Chapter Notes
Take Stock
Know what personal information you have in your files and on your computers.
- Inventory all file storage and electronic equipment. Where does your company store sensitive data?
- Talk with your employees and outside service providers to determine who sends personal information to your business, and how it is sent.
- Consider all the ways you collect personal information from customers, and what kind of information you collect.
- Review where you keep the information you collect, and who has access to it.
Scale Down
Keep only what you need for your business.
- Use Social Security numbers only for required and lawful purposes. Don’t use SSNs as employee identifiers or customer locators.

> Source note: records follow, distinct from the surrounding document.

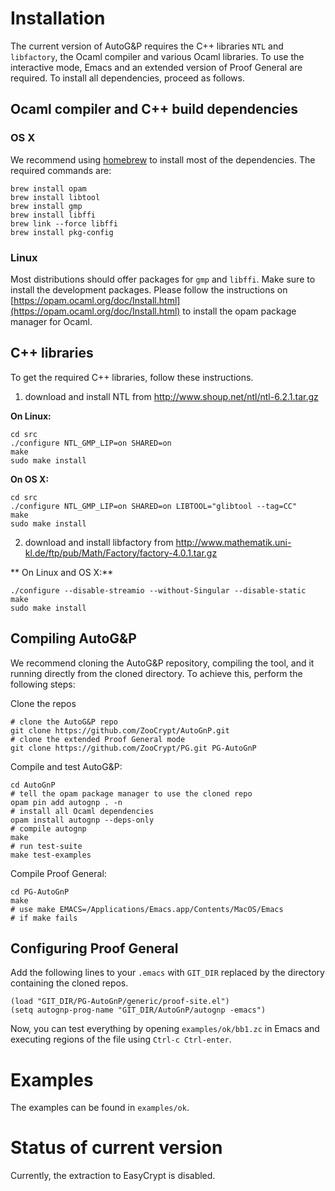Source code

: # Installation

The current version of AutoG&P requires the C++ libraries `NTL` and
`libfactory`, the Ocaml compiler and various Ocaml libraries.
To use the interactive mode, Emacs and an extended version of
Proof General are required. To install all dependencies, proceed as follows.

## Ocaml compiler and C++ build dependencies

### OS X

We recommend using [homebrew](http://brew.sh) to install most of the dependencies.
The required commands are:

```
brew install opam
brew install libtool
brew install gmp
brew install libffi
brew link --force libffi
brew install pkg-config
```

### Linux

Most distributions should offer packages for `gmp` and `libffi`. Make sure to
install the development packages.
Please follow the instructions on
[https://opam.ocaml.org/doc/Install.html](https://opam.ocaml.org/doc/Install.html)
to install the opam package manager for Ocaml.

## C++ libraries

To get the required C++ libraries, follow these instructions.

1) download and install NTL from
http://www.shoup.net/ntl/ntl-6.2.1.tar.gz

**On Linux:**
```
cd src
./configure NTL_GMP_LIP=on SHARED=on
make
sudo make install
```

**On OS X:**
```
cd src
./configure NTL_GMP_LIP=on SHARED=on LIBTOOL="glibtool --tag=CC"
make
sudo make install
```

2) download and install libfactory from
http://www.mathematik.uni-kl.de/ftp/pub/Math/Factory/factory-4.0.1.tar.gz

** On Linux and OS X:**
```
./configure --disable-streamio --without-Singular --disable-static
make
sudo make install
```

## Compiling AutoG&P

We recommend cloning the AutoG&P repository, compiling the tool, and
it running directly from the cloned directory. To achieve this, perform
the following steps:

Clone the repos
```
# clone the AutoG&P repo
git clone https://github.com/ZooCrypt/AutoGnP.git
# clone the extended Proof General mode
git clone https://github.com/ZooCrypt/PG.git PG-AutoGnP
```

Compile and test AutoG&P:
```
cd AutoGnP
# tell the opam package manager to use the cloned repo
opam pin add autognp . -n
# install all Ocaml dependencies
opam install autognp --deps-only
# compile autognp
make
# run test-suite
make test-examples
```

Compile Proof General:
```
cd PG-AutoGnP
make
# use make EMACS=/Applications/Emacs.app/Contents/MacOS/Emacs
# if make fails
```

## Configuring Proof General

Add the following lines to your `.emacs` with `GIT_DIR` replaced
by the directory containing the cloned repos.

```
(load "GIT_DIR/PG-AutoGnP/generic/proof-site.el")
(setq autognp-prog-name "GIT_DIR/AutoGnP/autognp -emacs")
```

Now, you can test everything by opening `examples/ok/bb1.zc` in
Emacs and executing regions of the file using `Ctrl-c Ctrl-enter`.

# Examples

The examples can be found in `examples/ok`.

# Status of current version

Currently, the extraction to EasyCrypt is disabled.
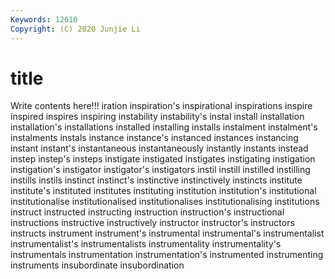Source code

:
 ```yaml
---
Keywords: 12610
Copyright: (C) 2020 Junjie Li
---
```


# title

Write contents here!!!
iration 
inspiration's 
inspirational 
inspirations 
inspire 
inspired 
inspires
inspiring 
instability 
instability's 
instal 
install 
installation 
installation's 
installations 
installed 
installing
installs 
instalment 
instalment's 
instalments 
instals 
instance 
instance's 
instanced 
instances 
instancing
instant 
instant's 
instantaneous 
instantaneously 
instantly 
instants 
instead 
instep 
instep's 
insteps
instigate 
instigated 
instigates 
instigating 
instigation 
instigation's 
instigator 
instigator's 
instigators 
instil
instill 
instilled 
instilling 
instills 
instils 
instinct 
instinct's 
instinctive 
instinctively 
instincts
institute 
institute's 
instituted 
institutes 
instituting 
institution 
institution's 
institutional 
institutionalise 
institutionalised
institutionalises 
institutionalising 
institutions 
instruct 
instructed 
instructing 
instruction 
instruction's 
instructional 
instructions
instructive 
instructively 
instructor 
instructor's 
instructors 
instructs 
instrument 
instrument's 
instrumental 
instrumental's
instrumentalist 
instrumentalist's 
instrumentalists 
instrumentality 
instrumentality's 
instrumentals 
instrumentation 
instrumentation's 
instrumented 
instrumenting
instruments 
insubordinate 
insubordination 
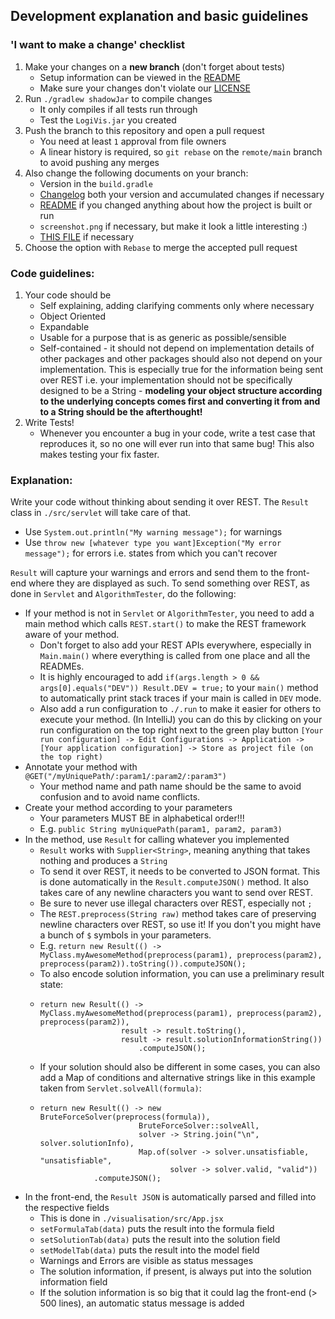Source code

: ## Development explanation and basic guidelines
### 'I want to make a change' checklist
1) Make your changes on a **new branch** (don't forget about tests)
    - Setup information can be viewed in the <a href='https://github.com/danielbinder/LogiVis/blob/main/README.md'>README</a>
    - Make sure your changes don't violate our <a href='https://github.com/danielbinder/LogiVis/blob/main/LICENSE'>LICENSE</a>
2) Run `./gradlew shadowJar` to compile changes
    - It only compiles if all tests run through
    - Test the `LogiVis.jar` you created
3) Push the branch to this repository and open a pull request
    - You need at least `1` approval from file owners
    - A linear history is required, so `git rebase` on the `remote/main` branch to avoid pushing any merges
4) Also change the following documents on your branch:
    - Version in the `build.gradle`
    - <a href='https://github.com/danielbinder/LogiVis/blob/main/Changelog.md'>Changelog</a> both your version and accumulated changes if necessary
    - <a href='https://github.com/danielbinder/LogiVis/blob/main/README.md'>README</a> if you changed anything about how the project is built or run
    - `screenshot.png` if necessary, but make it look a little interesting :)
    - <a href='https://github.com/danielbinder/LogiVis/blob/main/Development.md'>THIS FILE</a> if necessary
5) Choose the option with `Rebase` to merge the accepted pull request
### Code guidelines:
1) Your code should be
   - Self explaining, adding clarifying comments only where necessary
   - Object Oriented
   - Expandable
   - Usable for a purpose that is as generic as possible/sensible
   - Self-contained - it should not depend on implementation details of other packages and other packages should also not depend on your implementation. This is especially true for the information being sent over REST i.e. your implementation should not be specifically designed to be a String - **modeling your object structure according to the underlying concepts comes first and converting it from and to a String should be the afterthought!**
2) Write Tests!
   - Whenever you encounter a bug in your code, write a test case that reproduces it, so no one will ever run into that same bug! This also makes testing your fix faster.
### Explanation:
Write your code without thinking about sending it over REST.
The `Result` class in `./src/servlet` will take care of that.
- Use `System.out.println("My warning message");` for warnings
- Use `throw new [whatever type you want]Exception("My error message");` for errors i.e. states from which you can't recover

`Result` will capture your warnings and errors and send them to the front-end where they are displayed as such.
To send something over REST, as done in `Servlet` and `AlgorithmTester`, do the following:
- If your method is not in `Servlet` or `AlgorithmTester`, you need to add a main method which calls `REST.start()` to make the REST framework aware of your method.
  - Don't forget to also add your REST APIs everywhere, especially in `Main.main()` where everything is called from one place and all the READMEs.
  - It is highly encouraged to add `if(args.length > 0 && args[0].equals("DEV")) Result.DEV = true;` to your `main()` method to automatically print stack traces if your main is called in `DEV` mode.
  - Also add a run configuration to `./.run` to make it easier for others to execute your method. (In IntelliJ) you can do this by clicking on your run configuration on the top right next to the green play button `[Your run configuration] -> Edit Configurations -> Application -> [Your application configuration] -> Store as project file (on the top right)`
- Annotate your method with `@GET("/myUniquePath/:param1/:param2/:param3")`
  - Your method name and path name should be the same to avoid confusion and to avoid name conflicts.
- Create your method according to your parameters
  - Your parameters MUST BE in alphabetical order!!!
  - E.g. `public String myUniquePath(param1, param2, param3)`
- In the method, use `Result` for calling whatever you implemented
  - `Result` works with `Supplier<String>`, meaning anything that takes nothing and produces a `String`
  - To send it over REST, it needs to be converted to JSON format. This is done automatically in the `Result.computeJSON()` method. It also takes care of any newline characters you want to send over REST.
  - Be sure to never use illegal characters over REST, especially not `;`
  - The `REST.preprocess(String raw)` method takes care of preserving newline characters over REST, so use it! If you don't you might have a bunch of `$` symbols in your parameters.
  - E.g. `return new Result(() -> MyClass.myAwesomeMethod(preprocess(param1), preprocess(param2), preprocess(param2)).toString()).computeJSON();`
  - To also encode solution information, you can use a preliminary result state:
  - ```
    return new Result(() -> MyClass.myAwesomeMethod(preprocess(param1), preprocess(param2), preprocess(param2)),
                      result -> result.toString(),
                      result -> result.solutionInformationString())
                          .computeJSON();
    ```
  - If your solution should also be different in some cases, you can also add a Map of conditions and alternative strings like in this example taken from `Servlet.solveAll(formula)`:
  - ```
    return new Result(() -> new BruteForceSolver(preprocess(formula)),
                          BruteForceSolver::solveAll,
                          solver -> String.join("\n", solver.solutionInfo),
                          Map.of(solver -> solver.unsatisfiable, "unsatisfiable",
                                 solver -> solver.valid, "valid"))
                .computeJSON();
    ```
- In the front-end, the `Result JSON` is automatically parsed and filled into the respective fields
  - This is done in `./visualisation/src/App.jsx`
  - `setFormulaTab(data)` puts the result into the formula field
  - `setSolutionTab(data)` puts the result into the solution field
  - `setModelTab(data)` puts the result into the model field
  - Warnings and Errors are visible as status messages
  - The solution information, if present, is always put into the solution information field
  - If the solution information is so big that it could lag the front-end (> 500 lines), an automatic status message is added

- Keep customer credit card information only if you have a business need for it.
- Review the forms you use to gather data — like credit applications and fill-in-the-blank web screens for potential customers — and revise them to eliminate requests for information you don’t need.
- Change the default settings on your software that reads customers’ credit cards. Don’t keep information you don’t need.
- Truncate the account information on electronically printed credit and debit card receipts you give your customers. You may include no more than the last five digits of the card number, and you must delete the card’s expiration date.
- Develop a written records retention policy, especially if you must keep information for business reasons or to comply with the law.
Lock It
Protect the information that you keep.
- Put documents and other materials containing personally identifiable information in a locked room or file cabinet.
- Remind employees to put files away, log off their computers, and lock their file cabinets and office doors at the end of the day.
- Implement appropriate access controls for your building.
- Encrypt sensitive information if you must send it over public networks.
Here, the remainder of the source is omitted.